The vast majority of kids in school who have reading difficulties are also under 11. But from time to time (in my experience, about 1 kid for every 4 school years, which at the level of student contacts I have works out to about 1 kid in 800) you meet a kid who reads only at a very elementary level - sounding out one word at a time, unable to sustain understanding of meaning while reading a sentence because of the difficulty of decoding individual words - in 9th or 10th grade. From time to time, a parent posts on MDC reporting a similar level of difficulty in an unschooled teen (who has not embarked willingly on the work required for remediation, or who has done so unsuccessfully). In this particular set of questions, these extreme cases are the children I am considering.
The pattern of responses that I am seeing here strongly indicates that, indeed, un-schooled children with severe reading difficulties that persist into the teenage years may be significantly socially isolated, as are their peers with similar reading difficulties in schools. To be clear, I don't think this is a problem with unschooling - kids with serious reading difficulties in schools are also socially isolated despite brushing shoulders with hundreds of other kids on a daily basis. The question then becomes, does the root of the social isolation lie within the children and their families, or does it lie in communities that would rather pretend everything is peachy and no problems exist?
Well, I have not met teens that cannot read but I do not deny they exist. My father could barely read - dyslexia - so I know they exist. Of course some (many?) people with dyslexia do read, but my father would be 78 if he were still alive, and I do not think there was much help for people with dyslexia when he went to school.

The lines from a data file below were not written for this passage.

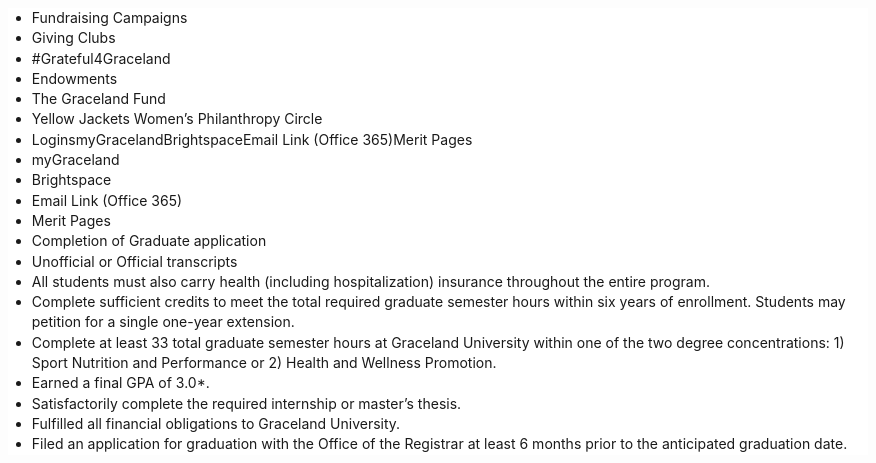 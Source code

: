 - Fundraising Campaigns
- Giving Clubs
- #Grateful4Graceland
- Endowments
- The Graceland Fund
- Yellow Jackets Women’s Philanthropy Circle
- LoginsmyGracelandBrightspaceEmail Link (Office 365)Merit Pages
- myGraceland
- Brightspace
- Email Link (Office 365)
- Merit Pages
- Completion of Graduate application
- Unofficial or Official transcripts
- All students must also carry health (including hospitalization) insurance throughout the entire program.
- Complete sufficient credits to meet the total required graduate semester hours within six years of enrollment. Students may petition for a single one-year extension.
- Complete at least 33 total graduate semester hours at Graceland University within one of the two degree concentrations: 1) Sport Nutrition and Performance or 2) Health and Wellness Promotion.
- Earned a final GPA of 3.0*.
- Satisfactorily complete the required internship or master’s thesis.
- Fulfilled all financial obligations to Graceland University.
- Filed an application for graduation with the Office of the Registrar at least 6 months prior to the anticipated graduation date. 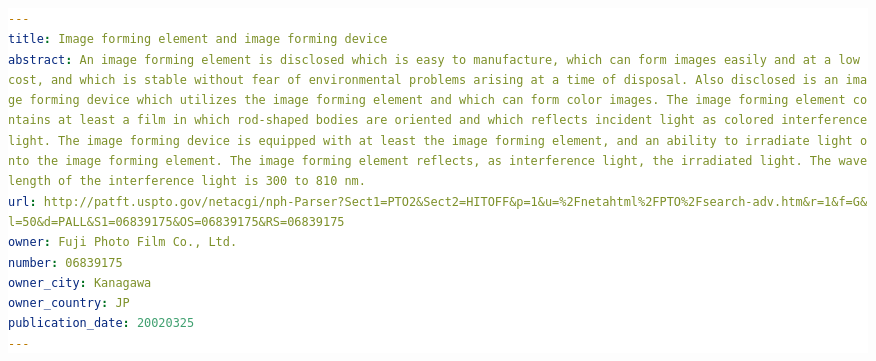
 ```yaml
---
title: Image forming element and image forming device
abstract: An image forming element is disclosed which is easy to manufacture, which can form images easily and at a low cost, and which is stable without fear of environmental problems arising at a time of disposal. Also disclosed is an image forming device which utilizes the image forming element and which can form color images. The image forming element contains at least a film in which rod-shaped bodies are oriented and which reflects incident light as colored interference light. The image forming device is equipped with at least the image forming element, and an ability to irradiate light onto the image forming element. The image forming element reflects, as interference light, the irradiated light. The wavelength of the interference light is 300 to 810 nm.
url: http://patft.uspto.gov/netacgi/nph-Parser?Sect1=PTO2&Sect2=HITOFF&p=1&u=%2Fnetahtml%2FPTO%2Fsearch-adv.htm&r=1&f=G&l=50&d=PALL&S1=06839175&OS=06839175&RS=06839175
owner: Fuji Photo Film Co., Ltd.
number: 06839175
owner_city: Kanagawa
owner_country: JP
publication_date: 20020325
---
```

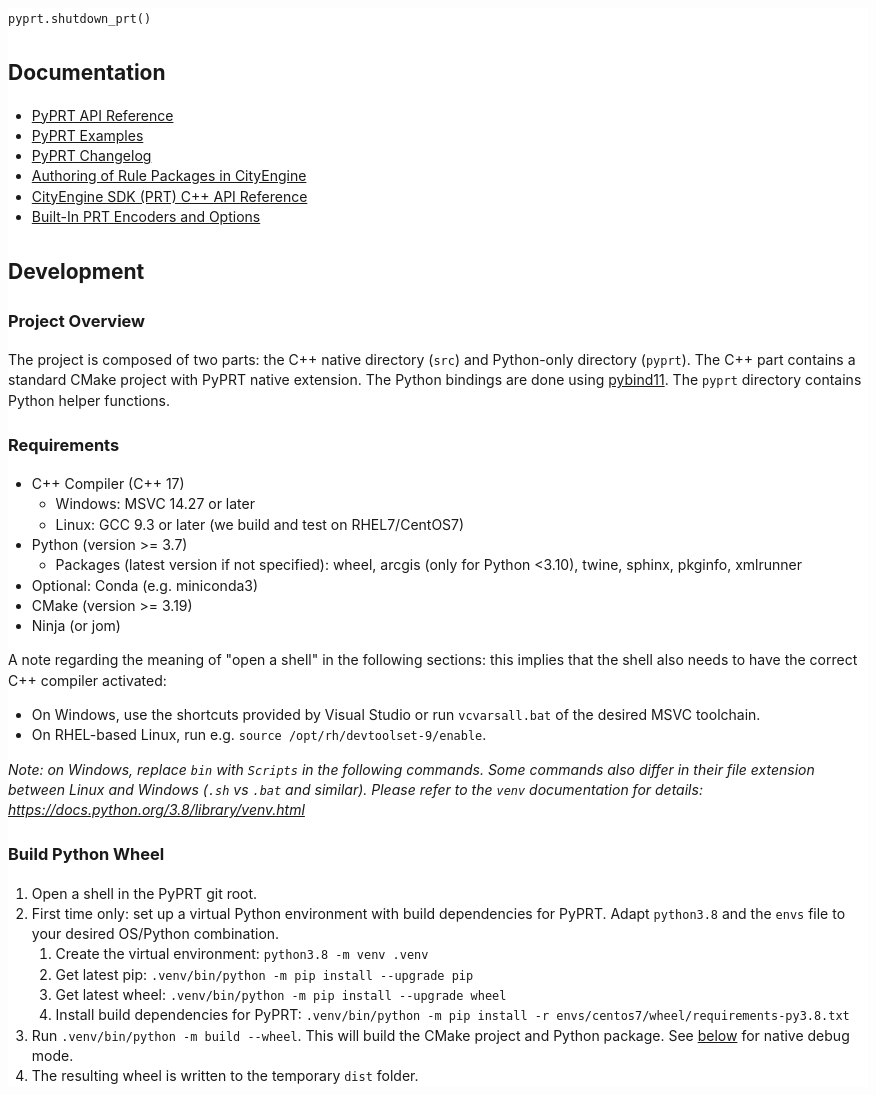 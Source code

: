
 ```python
pyprt.shutdown_prt()
```

## Documentation

* [PyPRT API Reference](https://esri.github.io/pyprt/apidoc/index.html)
* [PyPRT Examples](https://github.com/Esri/pyprt-examples)
* [PyPRT Changelog](CHANGELOG.md)
* [Authoring of Rule Packages in CityEngine](https://doc.arcgis.com/en/cityengine/latest/help/help-rule-package.htm#ESRI_SECTION1_F9D4CCCE0EC74E5FB646A8BD141A38F9)
* [CityEngine SDK (PRT) C++ API Reference](https://esri.github.io/cityengine-sdk/html/index.html)
* [Built-In PRT Encoders and Options](https://esri.github.io/cityengine-sdk/html/esri_prt_codecs.html)

## Development

### Project Overview

The project is composed of two parts: the C++ native directory (`src`) and Python-only directory (`pyprt`). The C++ part contains a standard CMake project with PyPRT native extension. The Python bindings are done using [pybind11](https://pybind11.readthedocs.io/en/stable/intro.html). The `pyprt` directory contains Python helper functions.

### Requirements

* C++ Compiler (C++ 17)
  * Windows: MSVC 14.27 or later
  * Linux: GCC 9.3 or later (we build and test on RHEL7/CentOS7)
* Python (version >= 3.7)
  * Packages (latest version if not specified): wheel, arcgis (only for Python <3.10), twine, sphinx, pkginfo, xmlrunner
* Optional: Conda (e.g. miniconda3)
* CMake (version >= 3.19)
* Ninja (or jom)

A note regarding the meaning of "open a shell" in the following sections: this implies that the shell also needs to have the correct C++ compiler activated:

* On Windows, use the shortcuts provided by Visual Studio or run `vcvarsall.bat` of the desired MSVC toolchain.
* On RHEL-based Linux, run e.g. `source /opt/rh/devtoolset-9/enable`.

_Note: on Windows, replace `bin` with `Scripts` in the following commands. Some commands also differ in their file extension between Linux and Windows (`.sh` vs `.bat` and similar). Please refer to the `venv` documentation for details: <https://docs.python.org/3.8/library/venv.html>_

### Build Python Wheel

1. Open a shell in the PyPRT git root.
1. First time only: set up a virtual Python environment with build dependencies for PyPRT. Adapt `python3.8` and the `envs` file to your desired OS/Python combination.
    1. Create the virtual environment: `python3.8 -m venv .venv`
    1. Get latest pip: `.venv/bin/python -m pip install --upgrade pip`
    1. Get latest wheel: `.venv/bin/python -m pip install --upgrade wheel`
    1. Install build dependencies for PyPRT: `.venv/bin/python -m pip install -r envs/centos7/wheel/requirements-py3.8.txt`
1. Run `.venv/bin/python -m build --wheel`. This will build the CMake project and Python package. See [below](#c-debug-builds) for native debug mode.
1. The resulting wheel is written to the temporary `dist` folder.
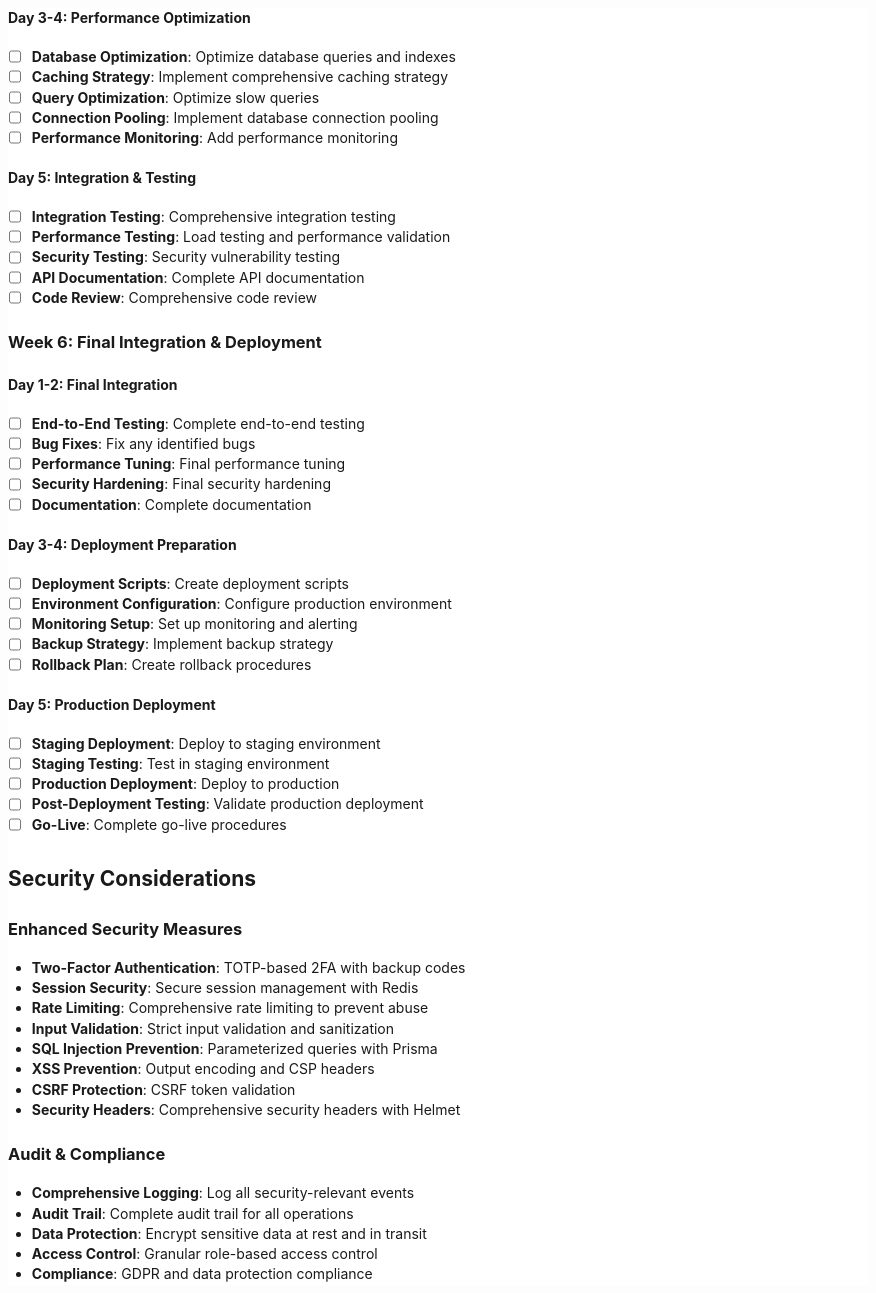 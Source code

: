 #### Day 3-4: Performance Optimization
- [ ] **Database Optimization**: Optimize database queries and indexes
- [ ] **Caching Strategy**: Implement comprehensive caching strategy
- [ ] **Query Optimization**: Optimize slow queries
- [ ] **Connection Pooling**: Implement database connection pooling
- [ ] **Performance Monitoring**: Add performance monitoring

#### Day 5: Integration & Testing
- [ ] **Integration Testing**: Comprehensive integration testing
- [ ] **Performance Testing**: Load testing and performance validation
- [ ] **Security Testing**: Security vulnerability testing
- [ ] **API Documentation**: Complete API documentation
- [ ] **Code Review**: Comprehensive code review

### Week 6: Final Integration & Deployment

#### Day 1-2: Final Integration
- [ ] **End-to-End Testing**: Complete end-to-end testing
- [ ] **Bug Fixes**: Fix any identified bugs
- [ ] **Performance Tuning**: Final performance tuning
- [ ] **Security Hardening**: Final security hardening
- [ ] **Documentation**: Complete documentation

#### Day 3-4: Deployment Preparation
- [ ] **Deployment Scripts**: Create deployment scripts
- [ ] **Environment Configuration**: Configure production environment
- [ ] **Monitoring Setup**: Set up monitoring and alerting
- [ ] **Backup Strategy**: Implement backup strategy
- [ ] **Rollback Plan**: Create rollback procedures

#### Day 5: Production Deployment
- [ ] **Staging Deployment**: Deploy to staging environment
- [ ] **Staging Testing**: Test in staging environment
- [ ] **Production Deployment**: Deploy to production
- [ ] **Post-Deployment Testing**: Validate production deployment
- [ ] **Go-Live**: Complete go-live procedures

## Security Considerations

### Enhanced Security Measures
- **Two-Factor Authentication**: TOTP-based 2FA with backup codes
- **Session Security**: Secure session management with Redis
- **Rate Limiting**: Comprehensive rate limiting to prevent abuse
- **Input Validation**: Strict input validation and sanitization
- **SQL Injection Prevention**: Parameterized queries with Prisma
- **XSS Prevention**: Output encoding and CSP headers
- **CSRF Protection**: CSRF token validation
- **Security Headers**: Comprehensive security headers with Helmet

### Audit & Compliance
- **Comprehensive Logging**: Log all security-relevant events
- **Audit Trail**: Complete audit trail for all operations
- **Data Protection**: Encrypt sensitive data at rest and in transit
- **Access Control**: Granular role-based access control
- **Compliance**: GDPR and data protection compliance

In any event, no learning system is a magic bullet. I think some kids with severe reading issues do better in school, some may do better at home. There are a lot of factors that could play into where they do better. It is also possible that for some kids it is not going to make a difference - they cannot learn to read due to a very severe disability in this area and coping skills/building up other skills becomes the way to go.
I cannot really answer to social isolation. I have heard people who cannot read often tend to hide this fact - is this what you mean? Or are they more likely to not engage with peers and their community? I can see either being the case as you age - it is Ok for an under 12 to not read in an USing friendly community (even in the world at large to a degree) but it must be embarrassing for teens and adults. Perhaps they find niches that are not reading heavy (physical activities as an example) but as that is not my niche I would not really know.